The ghazal (pronounced kind of like “huzzle,” with a particularly husky “h” at the beginning) is a form that originates in Arabic poetry, and is often used for love poems. Ghazals commonly consist of five to fifteen couplets that are independent from each other but are nonetheless linked abstractly in their theme; and more concretely by their form. And what is that form? In English ghazals, the usual constraints are that:

  • the lines all have to be of around the same length (though formal meter/syllable-counts are not employed); and
  • both lines of the first couplet end on the same word or words, which then form a refrain that is echoed at the end of each succeeding couplet.
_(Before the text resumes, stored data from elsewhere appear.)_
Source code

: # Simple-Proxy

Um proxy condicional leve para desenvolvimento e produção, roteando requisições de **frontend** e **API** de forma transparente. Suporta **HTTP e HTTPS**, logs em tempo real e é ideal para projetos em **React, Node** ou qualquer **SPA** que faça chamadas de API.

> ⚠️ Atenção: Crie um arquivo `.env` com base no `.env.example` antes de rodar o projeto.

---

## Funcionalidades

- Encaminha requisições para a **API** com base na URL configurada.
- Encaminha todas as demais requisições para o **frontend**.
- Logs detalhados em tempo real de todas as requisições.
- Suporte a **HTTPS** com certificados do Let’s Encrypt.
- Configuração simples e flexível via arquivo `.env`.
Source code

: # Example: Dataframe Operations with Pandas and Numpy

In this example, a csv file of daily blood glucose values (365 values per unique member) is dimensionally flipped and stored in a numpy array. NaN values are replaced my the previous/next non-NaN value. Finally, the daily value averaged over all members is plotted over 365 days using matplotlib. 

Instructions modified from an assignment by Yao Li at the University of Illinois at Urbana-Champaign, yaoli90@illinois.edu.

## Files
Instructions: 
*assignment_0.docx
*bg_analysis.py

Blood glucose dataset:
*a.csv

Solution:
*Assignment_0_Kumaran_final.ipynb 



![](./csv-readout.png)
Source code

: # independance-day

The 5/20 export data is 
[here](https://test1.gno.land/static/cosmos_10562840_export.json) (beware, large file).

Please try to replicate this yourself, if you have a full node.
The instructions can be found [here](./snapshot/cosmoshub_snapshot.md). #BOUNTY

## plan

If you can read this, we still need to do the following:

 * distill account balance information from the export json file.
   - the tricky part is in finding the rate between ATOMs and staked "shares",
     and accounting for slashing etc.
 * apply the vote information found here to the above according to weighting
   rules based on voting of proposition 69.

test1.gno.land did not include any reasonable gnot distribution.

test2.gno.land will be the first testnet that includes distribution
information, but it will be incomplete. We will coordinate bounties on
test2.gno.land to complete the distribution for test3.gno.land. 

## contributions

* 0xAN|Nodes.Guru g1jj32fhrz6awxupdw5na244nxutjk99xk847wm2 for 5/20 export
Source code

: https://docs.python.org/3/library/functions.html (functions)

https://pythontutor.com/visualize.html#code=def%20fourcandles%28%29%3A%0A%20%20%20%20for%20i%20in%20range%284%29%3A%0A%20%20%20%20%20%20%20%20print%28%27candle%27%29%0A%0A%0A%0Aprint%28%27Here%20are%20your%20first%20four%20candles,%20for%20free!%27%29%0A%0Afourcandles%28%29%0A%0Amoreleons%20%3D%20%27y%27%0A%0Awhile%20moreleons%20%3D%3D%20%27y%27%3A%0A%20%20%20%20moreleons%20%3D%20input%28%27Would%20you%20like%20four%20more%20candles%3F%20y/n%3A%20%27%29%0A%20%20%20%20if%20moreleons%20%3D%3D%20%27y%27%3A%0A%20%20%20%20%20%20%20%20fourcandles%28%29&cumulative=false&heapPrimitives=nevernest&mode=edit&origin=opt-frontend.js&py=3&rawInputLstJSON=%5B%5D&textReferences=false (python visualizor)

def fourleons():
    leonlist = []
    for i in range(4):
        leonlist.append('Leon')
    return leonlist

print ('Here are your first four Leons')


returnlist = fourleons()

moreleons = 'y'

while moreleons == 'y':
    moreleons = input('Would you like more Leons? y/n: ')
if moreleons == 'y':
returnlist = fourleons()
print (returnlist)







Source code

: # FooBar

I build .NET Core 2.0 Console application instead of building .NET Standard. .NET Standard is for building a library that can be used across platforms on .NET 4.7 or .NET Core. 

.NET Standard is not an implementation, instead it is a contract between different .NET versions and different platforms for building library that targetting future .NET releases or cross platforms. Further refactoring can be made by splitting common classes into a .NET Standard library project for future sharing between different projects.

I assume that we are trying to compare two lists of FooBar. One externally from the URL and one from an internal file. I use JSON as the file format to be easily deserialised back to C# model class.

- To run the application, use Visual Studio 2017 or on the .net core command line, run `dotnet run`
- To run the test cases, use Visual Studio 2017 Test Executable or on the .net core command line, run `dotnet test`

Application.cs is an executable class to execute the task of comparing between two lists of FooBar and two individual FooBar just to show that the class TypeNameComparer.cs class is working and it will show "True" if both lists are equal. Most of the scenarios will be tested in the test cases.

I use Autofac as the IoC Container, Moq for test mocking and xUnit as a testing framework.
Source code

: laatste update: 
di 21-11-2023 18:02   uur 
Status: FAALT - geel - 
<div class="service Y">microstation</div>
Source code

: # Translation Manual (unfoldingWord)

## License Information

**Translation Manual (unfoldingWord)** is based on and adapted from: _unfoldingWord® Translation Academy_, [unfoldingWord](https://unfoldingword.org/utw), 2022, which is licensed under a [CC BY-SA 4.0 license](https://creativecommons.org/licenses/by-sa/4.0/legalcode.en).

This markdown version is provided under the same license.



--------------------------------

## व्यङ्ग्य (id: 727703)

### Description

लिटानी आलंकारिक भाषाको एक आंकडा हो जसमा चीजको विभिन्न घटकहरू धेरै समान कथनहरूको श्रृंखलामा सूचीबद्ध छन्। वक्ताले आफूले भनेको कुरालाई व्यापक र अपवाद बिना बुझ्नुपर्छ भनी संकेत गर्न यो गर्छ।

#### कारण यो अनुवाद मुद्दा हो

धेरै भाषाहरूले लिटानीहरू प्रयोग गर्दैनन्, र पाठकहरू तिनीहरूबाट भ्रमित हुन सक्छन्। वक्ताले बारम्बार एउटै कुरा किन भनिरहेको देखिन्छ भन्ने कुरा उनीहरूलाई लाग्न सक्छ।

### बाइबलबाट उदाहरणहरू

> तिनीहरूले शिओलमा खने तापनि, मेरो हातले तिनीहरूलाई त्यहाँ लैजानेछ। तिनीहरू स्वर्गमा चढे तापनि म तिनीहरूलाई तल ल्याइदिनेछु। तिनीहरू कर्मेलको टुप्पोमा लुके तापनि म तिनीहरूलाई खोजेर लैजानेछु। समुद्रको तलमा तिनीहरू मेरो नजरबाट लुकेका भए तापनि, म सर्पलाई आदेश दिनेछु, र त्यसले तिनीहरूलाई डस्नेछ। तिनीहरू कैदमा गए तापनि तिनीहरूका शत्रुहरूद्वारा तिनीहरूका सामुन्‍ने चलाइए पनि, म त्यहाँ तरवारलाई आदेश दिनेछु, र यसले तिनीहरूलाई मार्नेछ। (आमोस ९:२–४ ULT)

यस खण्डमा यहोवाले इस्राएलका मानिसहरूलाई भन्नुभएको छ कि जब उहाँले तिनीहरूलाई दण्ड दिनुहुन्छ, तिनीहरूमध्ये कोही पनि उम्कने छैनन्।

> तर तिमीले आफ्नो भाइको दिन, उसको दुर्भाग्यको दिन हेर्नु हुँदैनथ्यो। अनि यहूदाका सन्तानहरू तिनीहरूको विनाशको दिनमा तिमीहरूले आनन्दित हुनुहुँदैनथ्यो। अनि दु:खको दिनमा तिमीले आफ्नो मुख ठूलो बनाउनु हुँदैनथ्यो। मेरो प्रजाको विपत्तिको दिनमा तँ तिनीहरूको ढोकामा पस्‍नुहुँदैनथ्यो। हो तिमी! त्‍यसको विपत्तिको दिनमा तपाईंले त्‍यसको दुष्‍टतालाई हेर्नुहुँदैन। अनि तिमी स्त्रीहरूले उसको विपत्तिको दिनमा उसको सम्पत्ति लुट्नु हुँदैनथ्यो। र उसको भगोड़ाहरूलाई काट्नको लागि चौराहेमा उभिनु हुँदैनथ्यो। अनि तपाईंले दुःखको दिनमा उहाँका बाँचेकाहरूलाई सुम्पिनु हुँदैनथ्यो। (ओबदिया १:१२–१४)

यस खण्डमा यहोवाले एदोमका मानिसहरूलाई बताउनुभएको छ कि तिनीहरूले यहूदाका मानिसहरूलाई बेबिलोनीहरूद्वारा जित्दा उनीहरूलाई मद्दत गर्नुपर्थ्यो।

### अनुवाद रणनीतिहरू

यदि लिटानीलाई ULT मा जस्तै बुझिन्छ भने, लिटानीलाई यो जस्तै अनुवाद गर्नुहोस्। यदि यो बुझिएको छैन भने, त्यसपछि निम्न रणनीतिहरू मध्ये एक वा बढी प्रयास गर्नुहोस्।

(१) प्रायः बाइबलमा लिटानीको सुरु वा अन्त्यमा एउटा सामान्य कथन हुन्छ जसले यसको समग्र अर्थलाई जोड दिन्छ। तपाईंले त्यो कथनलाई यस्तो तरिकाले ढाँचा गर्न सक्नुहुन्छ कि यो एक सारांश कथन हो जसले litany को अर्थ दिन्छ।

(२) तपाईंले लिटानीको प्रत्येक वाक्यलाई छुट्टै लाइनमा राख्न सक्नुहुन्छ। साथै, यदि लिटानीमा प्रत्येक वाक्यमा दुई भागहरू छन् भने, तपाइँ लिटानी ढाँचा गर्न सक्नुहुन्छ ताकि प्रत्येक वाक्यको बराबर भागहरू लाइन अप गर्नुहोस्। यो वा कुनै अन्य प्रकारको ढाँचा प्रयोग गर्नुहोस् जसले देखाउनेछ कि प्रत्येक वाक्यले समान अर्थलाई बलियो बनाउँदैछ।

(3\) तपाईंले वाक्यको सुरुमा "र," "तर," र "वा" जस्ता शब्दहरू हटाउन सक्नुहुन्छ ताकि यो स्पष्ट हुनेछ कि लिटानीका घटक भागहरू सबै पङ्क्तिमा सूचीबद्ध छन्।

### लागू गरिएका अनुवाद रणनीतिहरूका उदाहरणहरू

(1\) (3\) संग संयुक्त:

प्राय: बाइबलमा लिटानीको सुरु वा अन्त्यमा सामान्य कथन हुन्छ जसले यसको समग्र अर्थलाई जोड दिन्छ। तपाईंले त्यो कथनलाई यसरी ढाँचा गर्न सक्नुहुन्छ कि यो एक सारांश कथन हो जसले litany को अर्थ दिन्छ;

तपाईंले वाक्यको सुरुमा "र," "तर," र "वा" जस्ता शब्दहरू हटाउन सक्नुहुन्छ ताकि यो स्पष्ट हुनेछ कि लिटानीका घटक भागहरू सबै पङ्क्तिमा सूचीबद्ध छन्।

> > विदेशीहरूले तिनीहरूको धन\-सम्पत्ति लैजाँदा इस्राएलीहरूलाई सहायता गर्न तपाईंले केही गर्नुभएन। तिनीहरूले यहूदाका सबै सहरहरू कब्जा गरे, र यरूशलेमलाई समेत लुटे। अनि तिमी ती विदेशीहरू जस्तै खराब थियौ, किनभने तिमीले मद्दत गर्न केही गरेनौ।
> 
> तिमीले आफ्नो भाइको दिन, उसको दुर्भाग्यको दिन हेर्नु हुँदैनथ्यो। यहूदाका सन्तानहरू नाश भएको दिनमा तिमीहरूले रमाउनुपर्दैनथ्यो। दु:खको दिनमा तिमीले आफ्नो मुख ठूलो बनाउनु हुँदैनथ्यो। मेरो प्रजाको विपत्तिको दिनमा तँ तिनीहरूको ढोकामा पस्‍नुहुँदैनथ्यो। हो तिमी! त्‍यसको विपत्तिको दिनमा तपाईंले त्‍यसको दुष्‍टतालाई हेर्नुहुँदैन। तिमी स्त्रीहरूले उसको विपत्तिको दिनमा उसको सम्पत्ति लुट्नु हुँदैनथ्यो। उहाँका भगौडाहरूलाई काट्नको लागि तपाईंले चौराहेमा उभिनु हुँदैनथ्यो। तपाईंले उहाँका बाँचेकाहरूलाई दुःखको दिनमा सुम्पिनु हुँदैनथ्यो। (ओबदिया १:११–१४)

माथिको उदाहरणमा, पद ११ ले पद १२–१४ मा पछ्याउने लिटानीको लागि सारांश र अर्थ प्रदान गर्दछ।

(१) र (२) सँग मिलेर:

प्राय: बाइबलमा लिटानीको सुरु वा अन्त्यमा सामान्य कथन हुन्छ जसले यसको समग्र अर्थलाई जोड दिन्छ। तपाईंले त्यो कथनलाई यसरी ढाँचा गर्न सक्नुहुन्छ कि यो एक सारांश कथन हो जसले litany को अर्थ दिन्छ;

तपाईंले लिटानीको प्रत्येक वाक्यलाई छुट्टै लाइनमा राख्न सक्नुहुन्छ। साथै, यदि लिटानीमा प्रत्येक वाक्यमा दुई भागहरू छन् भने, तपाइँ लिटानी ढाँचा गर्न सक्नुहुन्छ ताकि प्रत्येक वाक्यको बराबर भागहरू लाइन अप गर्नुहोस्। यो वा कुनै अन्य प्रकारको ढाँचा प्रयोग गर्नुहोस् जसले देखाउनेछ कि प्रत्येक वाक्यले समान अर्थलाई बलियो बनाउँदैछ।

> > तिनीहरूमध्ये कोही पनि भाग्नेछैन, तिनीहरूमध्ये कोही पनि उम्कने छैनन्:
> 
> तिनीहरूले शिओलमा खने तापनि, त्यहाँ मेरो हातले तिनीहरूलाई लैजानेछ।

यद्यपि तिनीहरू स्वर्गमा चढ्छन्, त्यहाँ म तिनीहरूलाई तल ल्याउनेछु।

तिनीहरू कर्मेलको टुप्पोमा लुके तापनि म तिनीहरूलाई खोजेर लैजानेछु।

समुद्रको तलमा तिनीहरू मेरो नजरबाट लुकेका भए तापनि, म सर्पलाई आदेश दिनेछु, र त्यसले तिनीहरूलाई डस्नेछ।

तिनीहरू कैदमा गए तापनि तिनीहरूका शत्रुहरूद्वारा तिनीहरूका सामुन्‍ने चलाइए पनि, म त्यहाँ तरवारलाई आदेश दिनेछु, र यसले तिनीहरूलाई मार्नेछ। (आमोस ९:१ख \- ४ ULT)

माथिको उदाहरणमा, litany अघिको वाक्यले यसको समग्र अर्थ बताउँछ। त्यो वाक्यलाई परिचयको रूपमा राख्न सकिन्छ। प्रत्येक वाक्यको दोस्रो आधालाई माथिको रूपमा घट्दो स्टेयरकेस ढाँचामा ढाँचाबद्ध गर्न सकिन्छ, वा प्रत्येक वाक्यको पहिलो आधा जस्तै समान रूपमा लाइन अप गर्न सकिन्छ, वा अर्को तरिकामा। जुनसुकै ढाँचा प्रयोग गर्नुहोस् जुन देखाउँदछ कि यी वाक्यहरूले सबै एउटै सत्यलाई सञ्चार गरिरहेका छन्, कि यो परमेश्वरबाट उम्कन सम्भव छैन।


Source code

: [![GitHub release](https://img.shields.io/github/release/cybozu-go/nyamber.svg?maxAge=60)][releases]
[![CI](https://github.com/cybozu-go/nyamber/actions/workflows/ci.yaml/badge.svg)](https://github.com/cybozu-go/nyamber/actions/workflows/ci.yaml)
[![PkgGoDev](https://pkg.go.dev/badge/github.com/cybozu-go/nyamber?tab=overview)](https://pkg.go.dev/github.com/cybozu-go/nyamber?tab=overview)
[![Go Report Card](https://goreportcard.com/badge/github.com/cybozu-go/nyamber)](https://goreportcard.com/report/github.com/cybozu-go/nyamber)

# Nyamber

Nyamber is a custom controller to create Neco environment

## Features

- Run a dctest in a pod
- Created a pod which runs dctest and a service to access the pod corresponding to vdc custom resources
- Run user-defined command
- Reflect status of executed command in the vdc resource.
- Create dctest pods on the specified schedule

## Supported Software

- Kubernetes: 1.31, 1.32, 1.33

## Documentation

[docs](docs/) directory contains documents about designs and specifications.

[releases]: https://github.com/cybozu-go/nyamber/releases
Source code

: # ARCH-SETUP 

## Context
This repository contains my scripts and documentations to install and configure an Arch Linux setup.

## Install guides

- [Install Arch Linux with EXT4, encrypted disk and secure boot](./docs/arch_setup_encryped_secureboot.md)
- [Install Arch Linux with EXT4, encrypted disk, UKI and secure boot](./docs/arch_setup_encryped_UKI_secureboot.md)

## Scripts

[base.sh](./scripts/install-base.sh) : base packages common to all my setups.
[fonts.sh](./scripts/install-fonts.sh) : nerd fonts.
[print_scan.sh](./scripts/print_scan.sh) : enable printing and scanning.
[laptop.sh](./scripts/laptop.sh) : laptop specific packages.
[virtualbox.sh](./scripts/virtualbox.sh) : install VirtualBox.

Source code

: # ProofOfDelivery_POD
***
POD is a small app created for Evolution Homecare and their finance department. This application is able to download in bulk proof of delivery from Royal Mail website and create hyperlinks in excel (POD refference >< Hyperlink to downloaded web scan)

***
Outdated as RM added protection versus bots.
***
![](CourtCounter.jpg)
Another aspect of the traditional ghazal form that has become popular in English is having the poet’s own name (or a reference to the poet – like a nickname) appear in the final couplet. 


My take:


Day Eight-Napowrimo- Seeking You- A Ghazal

 

I wandered through the streets of my city looking for you

Soaking in the sun, drenching in the rain, immersed in you

 

I walked the hot-red, coal-laden path, half expecting your call

Brushing aside the cob-webbed bushes, seeking solace in you

 

I entered the million-mirror hall with a lamp flickering in my hand

Only to see a million me all elongated, peering back, dazzling in you

 

The ceramic urn held my coiled self, the lost war within—

The dried-up river, the mountaintop, the breathing air—sprung in you

 

Do you remember the first rain after our first summer, O dear?

I carried you everywhere I went, serene ripples blooming in you

 

The night I spent by your side, you took me in your gaze, longingly—

We sat amid the crumpled stars singing songs curling in you

 

You pointed to the indigo sky, naming each star and constellation

I wound up in your galaxy, traversing light-years nestled in you

 

They cast hurdles here, there, everywhere—we found our desire

The arrow that hit the gazelle, lanced me and pierced into you

 

Where are you? The enemies have assembled here tonight

No crying, no farewell—meet me at the horizon, I shall echo in you

 

The knife that killed you lay beside me, Ah! Sakhi*, forlorn in love

Reassembled herself in the palm of God—a jigsaw puzzle, a missing piece in you.

 

*Sakhi is a pseudonym I use for my writing at times

The first time I tried a ghazal was in 2021 for Poetixu workshop. It was fun! So was this though it took some time to complete. So, what do you think?